THE political turmoil inside the Labour Government has far deeper causes than the focus on the personality and policies of Sir Keir Starmer might suggest. Last week’s local election results suggest that a shift has taken place in the tectonic plates of British politics. It is not just that no fewer than five political groupings have ended the two-party politics that has dominated Britain since the Second World War: something more profound is afoot.

The rise of Reform UK and a refashioned Green Party offer vividly polarised reactions to the falling off of the dream of globalisation. Once, it seemed common sense to argue that it was cheaper to buy our steel from China, build our ships in Korea, and manufacture our clothing in Vietnam. But comparative advantage, increased consumer choice, long supply chains, and just-in-time delivery have had a downside. Some things turn out to be more important than economic efficiency.

All across our post-industrial landscape, jobs were lost and economic inequality rose. In the left-behind areas, ordinary people grew alienated. They hit back at the political Establishment by voting for Brexit. Resentment grew at the increased migration that globalisation produced. Last week, they voted for Reform UK in large numbers, hoping to Make Britain Great Again.
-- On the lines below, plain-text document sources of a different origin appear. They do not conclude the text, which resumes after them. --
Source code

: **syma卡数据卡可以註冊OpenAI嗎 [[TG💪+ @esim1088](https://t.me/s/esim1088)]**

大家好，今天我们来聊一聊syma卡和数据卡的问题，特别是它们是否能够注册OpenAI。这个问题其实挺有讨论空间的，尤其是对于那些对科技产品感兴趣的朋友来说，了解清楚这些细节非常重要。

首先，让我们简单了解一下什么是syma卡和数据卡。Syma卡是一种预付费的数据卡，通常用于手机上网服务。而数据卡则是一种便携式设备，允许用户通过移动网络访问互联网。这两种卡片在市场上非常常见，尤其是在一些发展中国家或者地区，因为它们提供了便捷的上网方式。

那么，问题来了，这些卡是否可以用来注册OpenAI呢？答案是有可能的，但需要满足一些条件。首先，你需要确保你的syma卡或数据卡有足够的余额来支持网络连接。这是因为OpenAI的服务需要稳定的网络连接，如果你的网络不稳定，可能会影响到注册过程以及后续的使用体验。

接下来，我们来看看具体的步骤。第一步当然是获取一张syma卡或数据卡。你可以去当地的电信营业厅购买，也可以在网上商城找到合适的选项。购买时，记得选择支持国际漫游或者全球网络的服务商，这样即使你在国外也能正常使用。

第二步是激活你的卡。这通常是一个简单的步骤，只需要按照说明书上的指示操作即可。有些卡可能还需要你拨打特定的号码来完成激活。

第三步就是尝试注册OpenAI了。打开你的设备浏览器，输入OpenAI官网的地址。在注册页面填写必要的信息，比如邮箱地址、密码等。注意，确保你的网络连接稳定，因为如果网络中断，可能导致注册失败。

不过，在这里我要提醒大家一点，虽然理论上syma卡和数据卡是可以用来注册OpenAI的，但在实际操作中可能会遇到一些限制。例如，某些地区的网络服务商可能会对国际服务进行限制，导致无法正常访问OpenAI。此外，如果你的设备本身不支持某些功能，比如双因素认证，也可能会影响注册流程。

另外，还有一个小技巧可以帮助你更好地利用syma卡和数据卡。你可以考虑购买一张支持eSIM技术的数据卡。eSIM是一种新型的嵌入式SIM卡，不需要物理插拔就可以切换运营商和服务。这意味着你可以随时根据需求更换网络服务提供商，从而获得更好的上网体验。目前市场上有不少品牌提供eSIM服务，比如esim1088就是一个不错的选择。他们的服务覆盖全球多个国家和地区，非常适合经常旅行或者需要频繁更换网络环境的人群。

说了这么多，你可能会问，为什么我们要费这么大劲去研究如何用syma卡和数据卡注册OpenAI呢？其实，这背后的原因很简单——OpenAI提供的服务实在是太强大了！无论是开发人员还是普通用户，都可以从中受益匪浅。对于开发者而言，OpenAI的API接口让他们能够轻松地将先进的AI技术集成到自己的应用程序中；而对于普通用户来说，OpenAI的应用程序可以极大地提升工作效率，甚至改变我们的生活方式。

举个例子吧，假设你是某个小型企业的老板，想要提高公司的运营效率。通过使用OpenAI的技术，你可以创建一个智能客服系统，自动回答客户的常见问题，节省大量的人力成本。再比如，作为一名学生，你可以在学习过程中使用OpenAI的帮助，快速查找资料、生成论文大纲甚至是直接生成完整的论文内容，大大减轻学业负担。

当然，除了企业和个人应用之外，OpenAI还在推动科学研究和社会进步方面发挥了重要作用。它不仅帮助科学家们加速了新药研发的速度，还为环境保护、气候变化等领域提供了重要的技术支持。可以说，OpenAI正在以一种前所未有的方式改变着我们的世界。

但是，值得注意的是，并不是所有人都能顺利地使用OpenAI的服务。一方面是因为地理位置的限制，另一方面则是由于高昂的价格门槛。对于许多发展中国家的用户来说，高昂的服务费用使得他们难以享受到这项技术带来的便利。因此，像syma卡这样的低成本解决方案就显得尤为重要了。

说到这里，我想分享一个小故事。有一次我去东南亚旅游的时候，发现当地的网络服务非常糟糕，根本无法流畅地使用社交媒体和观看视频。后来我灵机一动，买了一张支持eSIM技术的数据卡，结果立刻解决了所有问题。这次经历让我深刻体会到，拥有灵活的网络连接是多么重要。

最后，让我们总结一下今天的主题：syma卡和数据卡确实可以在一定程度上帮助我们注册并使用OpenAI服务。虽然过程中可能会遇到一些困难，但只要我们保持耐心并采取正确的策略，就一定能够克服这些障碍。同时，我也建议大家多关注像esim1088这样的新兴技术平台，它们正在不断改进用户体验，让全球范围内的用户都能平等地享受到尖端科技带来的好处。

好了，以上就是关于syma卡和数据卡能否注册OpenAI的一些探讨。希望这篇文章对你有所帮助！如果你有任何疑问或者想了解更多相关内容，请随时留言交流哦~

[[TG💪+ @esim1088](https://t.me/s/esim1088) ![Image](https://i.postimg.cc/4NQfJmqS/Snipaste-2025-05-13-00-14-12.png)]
Voters for the Green Party are discontented with globalisation for different reasons. It promotes use of fossil fuels through increased transport, greater pollution levels, greenhouse gas emissions, and deforestation. It puts the interests of investors before those of low-skilled workers. It makes multinational companies more powerful than governments. All in all, it reinforces the economic, cultural, and geopolitical status quo — which is why support for the persecuted people of Gaza is such a totemic issue for Greens, just as small boats are for Reform.

All this is what turned local elections, with their customary concerns about potholes and bin collections, into a referendum on the current Labour Government and its Conservative predecessor. Both parties were hammered — and Reform and the Greens are in invigorated ascendancy.
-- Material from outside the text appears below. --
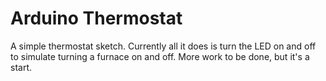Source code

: # Arduino Thermostat
A simple thermostat sketch. Currently all it does is turn the LED on and off to
simulate turning a furnace on and off. More work to be done, but it's a start.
When I arrived as The Times’s correspondent in Belfast during the Troubles in the 1980s, the two dominant political parties were the Official Unionists and the SDLP, led by the towering figures of David Trimble and John Hulme. But, over the years, those moderate parties were each replaced by the hardliners of Ian Paisley’s Democratic Unionists and Gerry Adams’s Sinn Fein, the political wing of the IRA.
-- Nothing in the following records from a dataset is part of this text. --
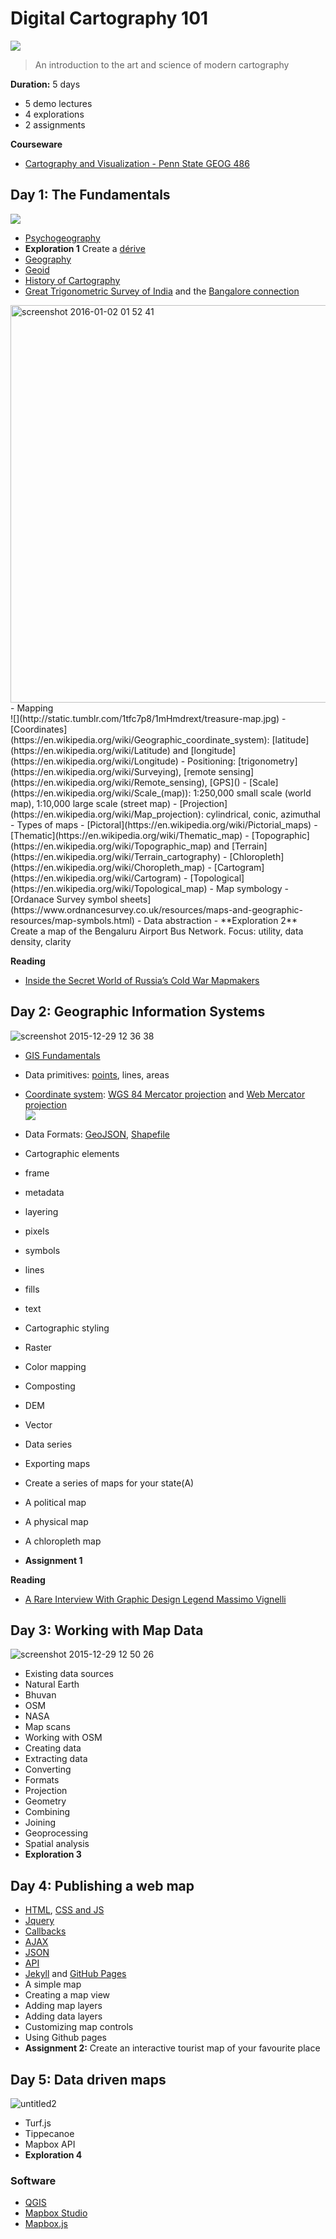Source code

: # Digital Cartography 101
![](http://i.imgur.com/Cn5bPnJ.jpg)
> An introduction to the art and science of modern cartography

**Duration:** 5 days
- 5 demo lectures
- 4 explorations
- 2 assignments

**Courseware**
- [Cartography and Visualization - Penn State GEOG 486](https://www.e-education.psu.edu/geog486/home.html)

## Day 1: The Fundamentals
![](https://camo.githubusercontent.com/5afcd690a70bcb479f4de352d6a53290f409210a/687474703a2f2f646f67666f6f73652e636f6d2f77702d636f6e74656e742f75706c6f6164732f323031312f30392f362d372d4f72616e67652d7065656c65642e706e67)
- [Psychogeography](https://en.wikipedia.org/wiki/Psychogeography)
 - **Exploration 1** Create a [dérive](http://www.bopsecrets.org/SI/2.derive.htm)
- [Geography](https://en.wikipedia.org/wiki/Geography)
 - [Geoid](https://en.wikipedia.org/wiki/Geoid)
 - [History of Cartography](https://en.wikipedia.org/wiki/History_of_cartography)
 - [Great Trigonometric Survey of India](https://books.google.co.in/books?id=gd8gAQAAMAAJ&printsec=frontcover#v=onepage&q&f=false) and the [Bangalore connection](http://issuu.com/udayakumarp.l/docs/the_story_of_the_bangalore_baseline)<br>
 <img width="636" alt="screenshot 2016-01-02 01 52 41" src="https://cloud.githubusercontent.com/assets/126868/12072056/9e8525a8-b0f3-11e5-8b73-d4b054579d35.png">
- Mapping<br>
 ![](http://static.tumblr.com/1tfc7p8/1mHmdrext/treasure-map.jpg)
 - [Coordinates](https://en.wikipedia.org/wiki/Geographic_coordinate_system): [latitude](https://en.wikipedia.org/wiki/Latitude) and [longitude](https://en.wikipedia.org/wiki/Longitude)
 - Positioning: [trigonometry](https://en.wikipedia.org/wiki/Surveying), [remote sensing](https://en.wikipedia.org/wiki/Remote_sensing), [GPS]()
 - [Scale](https://en.wikipedia.org/wiki/Scale_(map)): 1:250,000 small scale (world map), 1:10,000 large scale (street map)
 - [Projection](https://en.wikipedia.org/wiki/Map_projection): cylindrical, conic, azimuthal
- Types of maps
 - [Pictoral](https://en.wikipedia.org/wiki/Pictorial_maps)
 - [Thematic](https://en.wikipedia.org/wiki/Thematic_map)
 - [Topographic](https://en.wikipedia.org/wiki/Topographic_map) and [Terrain](https://en.wikipedia.org/wiki/Terrain_cartography)
 - [Chloropleth](https://en.wikipedia.org/wiki/Choropleth_map)
 - [Cartogram](https://en.wikipedia.org/wiki/Cartogram)
 - [Topological](https://en.wikipedia.org/wiki/Topological_map)
- Map symbology 
 - [Ordanace Survey symbol sheets](https://www.ordnancesurvey.co.uk/resources/maps-and-geographic-resources/map-symbols.html)
 - Data abstraction 
- **Exploration 2** Create a map of the Bengaluru Airport Bus Network. Focus: utility, data density, clarity

**Reading**
- [Inside the Secret World of Russia’s Cold War Mapmakers](http://www.wired.com/2015/07/secret-cold-war-maps/)

## Day 2: Geographic Information Systems
![screenshot 2015-12-29 12 36 38](https://cloud.githubusercontent.com/assets/126868/12030704/d101775c-ae28-11e5-9c59-5171b808091d.png)
- [GIS Fundamentals](https://en.wikipedia.org/wiki/Geographic_information_system)
 - Data primitives: [points](), lines, areas
 - [Coordinate system](https://en.wikipedia.org/wiki/Geographic_coordinate_system): [WGS 84 Mercator projection](https://en.wikipedia.org/wiki/World_Geodetic_System) and [Web Mercator projection](https://en.wikipedia.org/wiki/Web_Mercator)<br>
 ![](https://upload.wikimedia.org/wikipedia/commons/thumb/d/d1/Australia-Greenland_size_comparison.svg/383px-Australia-Greenland_size_comparison.svg.png)
 - Data Formats: [GeoJSON](), [Shapefile]()


 
- Cartographic elements
 - frame
 - metadata
 - layering
 - pixels
 - symbols
 - lines
 - fills
 - text
- Cartographic styling
 - Raster
  - Color mapping
  - Composting
  - DEM
 - Vector
  -  Data series
- Exporting maps
- Create a series of maps for your state(A)
 - A political map
 - A physical map
 - A chloropleth map
- **Assignment 1**

**Reading**
- [A Rare Interview With Graphic Design Legend Massimo Vignelli](http://www.fastcodesign.com/3044133/a-rare-interview-with-graphic-design-legend-massimo-vignelli)
 
## Day 3: Working with Map Data
![screenshot 2015-12-29 12 50 26](https://cloud.githubusercontent.com/assets/126868/12030837/c1e261ee-ae2a-11e5-9a59-ce5156428bbf.png)
- Existing data sources
 -  Natural Earth
 -  Bhuvan
 -  OSM
 -  NASA
 -  Map scans
- Working with OSM
 - Creating data
 - Extracting data
- Converting
 - Formats
 - Projection
 - Geometry
- Combining
 - Joining
 - Geoprocessing
- Spatial analysis
- **Exploration 3**
 
## Day 4: Publishing a web map
- [HTML](https://www.codecademy.com/courses/html-one-o-one/0/1?curriculum_id=4f873b9ac02c44000300000d), [CSS and JS](https://www.codecademy.com/courses/html-javascript-css/0/1)
 - [Jquery](http://jsfiddle.net/webdevem/Q8KVC/)
 - [Callbacks](http://jsfiddle.net/javabeat/y9tGy/)
 - [AJAX]()
 - [JSON](http://www.jsoneditoronline.org)
 - [API](https://en.wikipedia.org/w/api.php?action=query&prop=revisions&rvprop=content&rvsection=0&titles=Application%20programming%20interface)
 - [Jekyll](https://jekyllrb.com) and [GitHub Pages](https://pages.github.com)
- A simple map
 - Creating a map view
 - Adding map layers
 - Adding data layers
 - Customizing map controls
- Using Github pages
- **Assignment 2:** Create an interactive tourist map of your favourite place


## Day 5: Data driven maps
![untitled2](https://cloud.githubusercontent.com/assets/126868/12030750/9341420c-ae29-11e5-8f54-94cec2e2815b.gif)
- Turf.js
- Tippecanoe
- Mapbox API
- **Exploration 4**


### Software
- [QGIS](http://qgis.org/)
- [Mapbox Studio]()
- [Mapbox.js]()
Things fall apart, the centre cannot hold, we all thought, echoing W. B. Yeats’s apocalyptic warning about the advent of fascism. It is tempting to think that again now. But, within a decade, the killing had ended and the intransigent Dr Paisley and IRA man Martin McGuinness were working together so well that they became known as the Chuckle Brothers.

Looking at today’s Labour and Conservative parties, alongside Reform and the Greens, we may be enticed once more to observe that, today, too, “the best lack all conviction, while the worst Are full of passionate intensity.” It is easily possible that the obituaries of Labour and the Tories penned by over-dramatic political pundits this week are grossly premature. But the prospect of Nigel Farage and Zack Polanski taking up the mantle of the Chuckle Brothers seems exceedingly remote.